> Problem description: Only the lines from the beginning of the material below through the line with "- Macro conditions: weaker" should be retyped exactly, and pictures are to be skipped.

> Supplied records:

*** Begin section ***

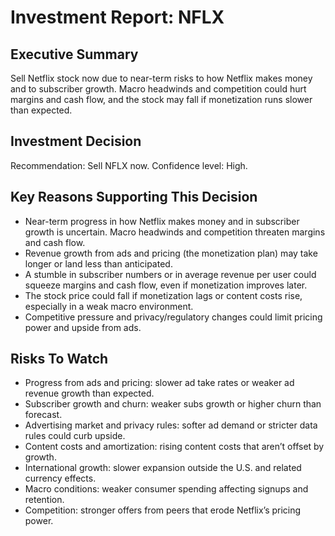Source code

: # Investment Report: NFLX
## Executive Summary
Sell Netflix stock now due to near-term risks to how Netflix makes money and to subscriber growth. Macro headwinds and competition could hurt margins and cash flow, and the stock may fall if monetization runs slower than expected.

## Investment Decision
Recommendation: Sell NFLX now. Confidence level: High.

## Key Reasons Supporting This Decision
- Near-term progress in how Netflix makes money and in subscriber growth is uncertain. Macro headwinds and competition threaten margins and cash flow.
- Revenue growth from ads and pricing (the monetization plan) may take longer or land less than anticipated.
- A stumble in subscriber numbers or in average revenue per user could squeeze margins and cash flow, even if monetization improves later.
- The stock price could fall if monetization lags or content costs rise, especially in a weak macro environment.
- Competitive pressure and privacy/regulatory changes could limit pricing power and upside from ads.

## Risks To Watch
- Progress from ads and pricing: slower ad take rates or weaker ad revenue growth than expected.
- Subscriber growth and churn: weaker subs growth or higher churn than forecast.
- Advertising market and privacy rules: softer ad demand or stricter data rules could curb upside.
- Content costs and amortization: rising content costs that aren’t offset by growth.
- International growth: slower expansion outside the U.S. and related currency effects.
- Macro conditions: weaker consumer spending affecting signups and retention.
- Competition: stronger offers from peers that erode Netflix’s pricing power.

*** End section ***

> Solution below:
Source code

: # Investment Report: NFLX
## Executive Summary
Sell Netflix stock now due to near-term risks to how Netflix makes money and to subscriber growth. Macro headwinds and competition could hurt margins and cash flow, and the stock may fall if monetization runs slower than expected.

## Investment Decision
Recommendation: Sell NFLX now. Confidence level: High.

## Key Reasons Supporting This Decision
- Near-term progress in how Netflix makes money and in subscriber growth is uncertain. Macro headwinds and competition threaten margins and cash flow.
- Revenue growth from ads and pricing (the monetization plan) may take longer or land less than anticipated.
- A stumble in subscriber numbers or in average revenue per user could squeeze margins and cash flow, even if monetization improves later.
- The stock price could fall if monetization lags or content costs rise, especially in a weak macro environment.
- Competitive pressure and privacy/regulatory changes could limit pricing power and upside from ads.

## Risks To Watch
- Progress from ads and pricing: slower ad take rates or weaker ad revenue growth than expected.
- Subscriber growth and churn: weaker subs growth or higher churn than forecast.
- Advertising market and privacy rules: softer ad demand or stricter data rules could curb upside.
- Content costs and amortization: rising content costs that aren’t offset by growth.
- International growth: slower expansion outside the U.S. and related currency effects.
- Macro conditions: weaker consumer spending affecting signups and retention.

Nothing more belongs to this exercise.